• [Problem description]:
Every entry below needs to be repeated exactly.

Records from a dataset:
⁂

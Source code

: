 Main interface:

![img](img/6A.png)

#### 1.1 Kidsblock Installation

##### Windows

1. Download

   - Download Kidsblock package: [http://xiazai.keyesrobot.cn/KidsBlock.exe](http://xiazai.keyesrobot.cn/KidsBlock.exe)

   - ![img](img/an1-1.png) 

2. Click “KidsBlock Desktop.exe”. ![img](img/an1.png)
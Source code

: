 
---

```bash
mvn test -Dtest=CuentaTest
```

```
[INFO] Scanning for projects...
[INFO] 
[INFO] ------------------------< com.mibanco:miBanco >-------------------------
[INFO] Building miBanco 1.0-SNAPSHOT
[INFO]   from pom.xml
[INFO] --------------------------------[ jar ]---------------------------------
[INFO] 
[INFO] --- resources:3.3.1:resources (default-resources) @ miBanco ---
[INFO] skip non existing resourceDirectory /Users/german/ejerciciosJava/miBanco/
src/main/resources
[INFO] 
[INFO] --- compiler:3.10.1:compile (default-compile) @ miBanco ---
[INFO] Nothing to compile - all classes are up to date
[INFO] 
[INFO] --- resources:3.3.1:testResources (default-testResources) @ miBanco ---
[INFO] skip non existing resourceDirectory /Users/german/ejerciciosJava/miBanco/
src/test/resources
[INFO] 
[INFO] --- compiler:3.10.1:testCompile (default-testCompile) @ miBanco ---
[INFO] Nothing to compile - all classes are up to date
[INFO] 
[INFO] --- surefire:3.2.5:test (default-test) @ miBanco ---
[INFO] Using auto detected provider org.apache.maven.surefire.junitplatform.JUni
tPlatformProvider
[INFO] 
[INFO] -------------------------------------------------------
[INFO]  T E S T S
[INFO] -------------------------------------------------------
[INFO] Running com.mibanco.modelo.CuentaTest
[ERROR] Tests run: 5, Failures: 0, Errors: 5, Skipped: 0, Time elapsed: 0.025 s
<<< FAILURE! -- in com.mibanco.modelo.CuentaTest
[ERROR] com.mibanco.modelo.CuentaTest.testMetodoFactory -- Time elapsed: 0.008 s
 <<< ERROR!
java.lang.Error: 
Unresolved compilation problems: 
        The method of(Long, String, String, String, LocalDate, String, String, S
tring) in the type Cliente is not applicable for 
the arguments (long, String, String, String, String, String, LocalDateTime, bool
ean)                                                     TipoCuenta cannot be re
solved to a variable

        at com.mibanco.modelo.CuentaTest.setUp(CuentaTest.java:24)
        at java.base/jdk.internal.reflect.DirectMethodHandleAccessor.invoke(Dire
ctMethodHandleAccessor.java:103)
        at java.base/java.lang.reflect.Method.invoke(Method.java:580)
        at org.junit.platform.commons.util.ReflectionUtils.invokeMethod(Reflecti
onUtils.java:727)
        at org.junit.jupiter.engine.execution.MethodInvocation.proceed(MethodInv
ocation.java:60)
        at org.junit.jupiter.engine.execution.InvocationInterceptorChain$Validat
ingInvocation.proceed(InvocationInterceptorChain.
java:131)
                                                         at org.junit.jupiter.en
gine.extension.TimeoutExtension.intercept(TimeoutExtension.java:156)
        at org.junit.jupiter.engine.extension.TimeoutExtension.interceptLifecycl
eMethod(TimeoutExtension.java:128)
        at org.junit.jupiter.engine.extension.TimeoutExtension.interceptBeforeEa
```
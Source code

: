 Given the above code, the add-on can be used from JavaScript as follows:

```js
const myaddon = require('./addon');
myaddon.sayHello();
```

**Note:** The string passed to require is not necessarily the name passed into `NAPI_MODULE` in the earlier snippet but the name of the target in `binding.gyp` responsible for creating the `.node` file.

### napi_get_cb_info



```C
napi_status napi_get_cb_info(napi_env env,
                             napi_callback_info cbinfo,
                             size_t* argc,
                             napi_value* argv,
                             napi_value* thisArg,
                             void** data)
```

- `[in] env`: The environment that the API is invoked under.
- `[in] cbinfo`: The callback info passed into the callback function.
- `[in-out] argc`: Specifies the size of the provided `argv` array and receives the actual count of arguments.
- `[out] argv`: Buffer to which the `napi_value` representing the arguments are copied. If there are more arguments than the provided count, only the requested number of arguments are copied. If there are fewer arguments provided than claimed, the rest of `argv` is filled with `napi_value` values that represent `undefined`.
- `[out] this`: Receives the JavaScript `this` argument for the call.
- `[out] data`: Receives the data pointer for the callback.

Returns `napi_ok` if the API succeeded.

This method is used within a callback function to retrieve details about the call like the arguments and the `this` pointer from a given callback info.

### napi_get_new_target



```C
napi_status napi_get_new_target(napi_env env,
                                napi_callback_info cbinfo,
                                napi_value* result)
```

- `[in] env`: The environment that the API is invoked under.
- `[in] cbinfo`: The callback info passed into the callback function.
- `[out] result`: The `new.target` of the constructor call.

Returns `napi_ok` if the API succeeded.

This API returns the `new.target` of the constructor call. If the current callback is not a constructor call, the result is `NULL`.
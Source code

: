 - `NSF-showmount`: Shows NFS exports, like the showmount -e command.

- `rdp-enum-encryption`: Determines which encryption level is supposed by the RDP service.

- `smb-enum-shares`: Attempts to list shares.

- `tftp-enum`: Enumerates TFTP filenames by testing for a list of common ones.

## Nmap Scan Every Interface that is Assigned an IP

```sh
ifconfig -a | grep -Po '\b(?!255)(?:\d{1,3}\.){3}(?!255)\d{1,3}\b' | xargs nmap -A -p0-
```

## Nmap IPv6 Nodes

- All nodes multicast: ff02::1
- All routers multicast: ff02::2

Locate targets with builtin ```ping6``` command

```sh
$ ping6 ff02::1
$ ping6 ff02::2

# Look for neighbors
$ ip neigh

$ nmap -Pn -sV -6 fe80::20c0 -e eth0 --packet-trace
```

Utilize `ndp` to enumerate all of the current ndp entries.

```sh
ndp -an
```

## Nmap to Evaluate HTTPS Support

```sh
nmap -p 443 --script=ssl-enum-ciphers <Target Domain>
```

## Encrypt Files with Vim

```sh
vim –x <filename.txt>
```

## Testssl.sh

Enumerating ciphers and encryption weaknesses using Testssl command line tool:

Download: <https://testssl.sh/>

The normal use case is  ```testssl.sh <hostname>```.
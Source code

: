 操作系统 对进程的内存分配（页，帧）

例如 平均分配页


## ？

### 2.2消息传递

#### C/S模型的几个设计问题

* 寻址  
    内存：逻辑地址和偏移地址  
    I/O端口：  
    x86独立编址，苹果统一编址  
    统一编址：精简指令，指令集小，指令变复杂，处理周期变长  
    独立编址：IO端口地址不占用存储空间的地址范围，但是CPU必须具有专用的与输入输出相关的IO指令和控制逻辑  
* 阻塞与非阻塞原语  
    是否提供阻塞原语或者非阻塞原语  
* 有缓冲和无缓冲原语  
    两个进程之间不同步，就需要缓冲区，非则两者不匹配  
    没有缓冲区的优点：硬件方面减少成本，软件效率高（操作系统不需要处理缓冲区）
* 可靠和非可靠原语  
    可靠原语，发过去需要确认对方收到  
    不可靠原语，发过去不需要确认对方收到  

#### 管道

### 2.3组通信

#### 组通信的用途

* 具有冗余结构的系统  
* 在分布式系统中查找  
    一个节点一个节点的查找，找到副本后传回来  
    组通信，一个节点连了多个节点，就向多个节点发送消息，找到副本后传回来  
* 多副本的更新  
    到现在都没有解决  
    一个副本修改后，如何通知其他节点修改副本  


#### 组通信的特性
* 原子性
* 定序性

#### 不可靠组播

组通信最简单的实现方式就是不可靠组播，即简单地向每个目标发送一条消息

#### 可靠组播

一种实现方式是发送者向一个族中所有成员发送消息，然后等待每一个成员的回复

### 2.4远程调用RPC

⁂

• [Written answer]:
Source code

: Main interface:

![img](img/6A.png)

#### 1.1 Kidsblock Installation

##### Windows

1. Download

   - Download Kidsblock package: [http://xiazai.keyesrobot.cn/KidsBlock.exe](http://xiazai.keyesrobot.cn/KidsBlock.exe)

   - ![img](img/an1-1.png) 

2. Click “KidsBlock Desktop.exe”. ![img](img/an1.png)
Source code

: 
---

```bash
mvn test -Dtest=CuentaTest
```

```
[INFO] Scanning for projects...
[INFO] 
[INFO] ------------------------< com.mibanco:miBanco >-------------------------
[INFO] Building miBanco 1.0-SNAPSHOT
[INFO]   from pom.xml
[INFO] --------------------------------[ jar ]---------------------------------
[INFO] 
[INFO] --- resources:3.3.1:resources (default-resources) @ miBanco ---
[INFO] skip non existing resourceDirectory /Users/german/ejerciciosJava/miBanco/
src/main/resources
[INFO] 
[INFO] --- compiler:3.10.1:compile (default-compile) @ miBanco ---
[INFO] Nothing to compile - all classes are up to date
[INFO] 
[INFO] --- resources:3.3.1:testResources (default-testResources) @ miBanco ---
[INFO] skip non existing resourceDirectory /Users/german/ejerciciosJava/miBanco/
src/test/resources
[INFO] 
[INFO] --- compiler:3.10.1:testCompile (default-testCompile) @ miBanco ---
[INFO] Nothing to compile - all classes are up to date
[INFO] 
[INFO] --- surefire:3.2.5:test (default-test) @ miBanco ---
[INFO] Using auto detected provider org.apache.maven.surefire.junitplatform.JUni
tPlatformProvider
[INFO] 
[INFO] -------------------------------------------------------
[INFO]  T E S T S
[INFO] -------------------------------------------------------
[INFO] Running com.mibanco.modelo.CuentaTest
[ERROR] Tests run: 5, Failures: 0, Errors: 5, Skipped: 0, Time elapsed: 0.025 s
<<< FAILURE! -- in com.mibanco.modelo.CuentaTest
[ERROR] com.mibanco.modelo.CuentaTest.testMetodoFactory -- Time elapsed: 0.008 s
 <<< ERROR!
java.lang.Error: 
Unresolved compilation problems: 
        The method of(Long, String, String, String, LocalDate, String, String, S
tring) in the type Cliente is not applicable for 
the arguments (long, String, String, String, String, String, LocalDateTime, bool
ean)                                                     TipoCuenta cannot be re
solved to a variable

        at com.mibanco.modelo.CuentaTest.setUp(CuentaTest.java:24)
        at java.base/jdk.internal.reflect.DirectMethodHandleAccessor.invoke(Dire
ctMethodHandleAccessor.java:103)
        at java.base/java.lang.reflect.Method.invoke(Method.java:580)
        at org.junit.platform.commons.util.ReflectionUtils.invokeMethod(Reflecti
onUtils.java:727)
        at org.junit.jupiter.engine.execution.MethodInvocation.proceed(MethodInv
ocation.java:60)
        at org.junit.jupiter.engine.execution.InvocationInterceptorChain$Validat
ingInvocation.proceed(InvocationInterceptorChain.
java:131)
                                                         at org.junit.jupiter.en
gine.extension.TimeoutExtension.intercept(TimeoutExtension.java:156)
        at org.junit.jupiter.engine.extension.TimeoutExtension.interceptLifecycl
eMethod(TimeoutExtension.java:128)
        at org.junit.jupiter.engine.extension.TimeoutExtension.interceptBeforeEa
```
Source code

: Given the above code, the add-on can be used from JavaScript as follows:

```js
const myaddon = require('./addon');
myaddon.sayHello();
```

**Note:** The string passed to require is not necessarily the name passed into `NAPI_MODULE` in the earlier snippet but the name of the target in `binding.gyp` responsible for creating the `.node` file.

### napi_get_cb_info



```C
napi_status napi_get_cb_info(napi_env env,
                             napi_callback_info cbinfo,
                             size_t* argc,
                             napi_value* argv,
                             napi_value* thisArg,
                             void** data)
```

- `[in] env`: The environment that the API is invoked under.
- `[in] cbinfo`: The callback info passed into the callback function.
- `[in-out] argc`: Specifies the size of the provided `argv` array and receives the actual count of arguments.
- `[out] argv`: Buffer to which the `napi_value` representing the arguments are copied. If there are more arguments than the provided count, only the requested number of arguments are copied. If there are fewer arguments provided than claimed, the rest of `argv` is filled with `napi_value` values that represent `undefined`.
- `[out] this`: Receives the JavaScript `this` argument for the call.
- `[out] data`: Receives the data pointer for the callback.

Returns `napi_ok` if the API succeeded.

This method is used within a callback function to retrieve details about the call like the arguments and the `this` pointer from a given callback info.

### napi_get_new_target



```C
napi_status napi_get_new_target(napi_env env,
                                napi_callback_info cbinfo,
                                napi_value* result)
```

- `[in] env`: The environment that the API is invoked under.
- `[in] cbinfo`: The callback info passed into the callback function.
- `[out] result`: The `new.target` of the constructor call.

Returns `napi_ok` if the API succeeded.

This API returns the `new.target` of the constructor call. If the current callback is not a constructor call, the result is `NULL`.
Source code

: - `NSF-showmount`: Shows NFS exports, like the showmount -e command.

- `rdp-enum-encryption`: Determines which encryption level is supposed by the RDP service.

- `smb-enum-shares`: Attempts to list shares.

- `tftp-enum`: Enumerates TFTP filenames by testing for a list of common ones.

## Nmap Scan Every Interface that is Assigned an IP

```sh
ifconfig -a | grep -Po '\b(?!255)(?:\d{1,3}\.){3}(?!255)\d{1,3}\b' | xargs nmap -A -p0-
```

## Nmap IPv6 Nodes

- All nodes multicast: ff02::1
- All routers multicast: ff02::2

Locate targets with builtin ```ping6``` command

```sh
$ ping6 ff02::1
$ ping6 ff02::2

# Look for neighbors
$ ip neigh

$ nmap -Pn -sV -6 fe80::20c0 -e eth0 --packet-trace
```

Utilize `ndp` to enumerate all of the current ndp entries.

```sh
ndp -an
```

## Nmap to Evaluate HTTPS Support

```sh
nmap -p 443 --script=ssl-enum-ciphers <Target Domain>
```

## Encrypt Files with Vim

```sh
vim –x <filename.txt>
```

## Testssl.sh

Enumerating ciphers and encryption weaknesses using Testssl command line tool:

Download: <https://testssl.sh/>

The normal use case is  ```testssl.sh <hostname>```.
Source code

: 操作系统 对进程的内存分配（页，帧）

例如 平均分配页


## ？

### 2.2消息传递

#### C/S模型的几个设计问题

* 寻址  
    内存：逻辑地址和偏移地址  
    I/O端口：  
    x86独立编址，苹果统一编址  
    统一编址：精简指令，指令集小，指令变复杂，处理周期变长  
    独立编址：IO端口地址不占用存储空间的地址范围，但是CPU必须具有专用的与输入输出相关的IO指令和控制逻辑  
* 阻塞与非阻塞原语  
    是否提供阻塞原语或者非阻塞原语  
* 有缓冲和无缓冲原语  
    两个进程之间不同步，就需要缓冲区，非则两者不匹配  
    没有缓冲区的优点：硬件方面减少成本，软件效率高（操作系统不需要处理缓冲区）
* 可靠和非可靠原语  
    可靠原语，发过去需要确认对方收到  
    不可靠原语，发过去不需要确认对方收到  

#### 管道

### 2.3组通信

#### 组通信的用途

* 具有冗余结构的系统  
* 在分布式系统中查找  
    一个节点一个节点的查找，找到副本后传回来  
    组通信，一个节点连了多个节点，就向多个节点发送消息，找到副本后传回来  
* 多副本的更新  
    到现在都没有解决  
    一个副本修改后，如何通知其他节点修改副本  


#### 组通信的特性
* 原子性
* 定序性

#### 不可靠组播

组通信最简单的实现方式就是不可靠组播，即简单地向每个目标发送一条消息

#### 可靠组播

一种实现方式是发送者向一个族中所有成员发送消息，然后等待每一个成员的回复

### 2.4远程调用RPC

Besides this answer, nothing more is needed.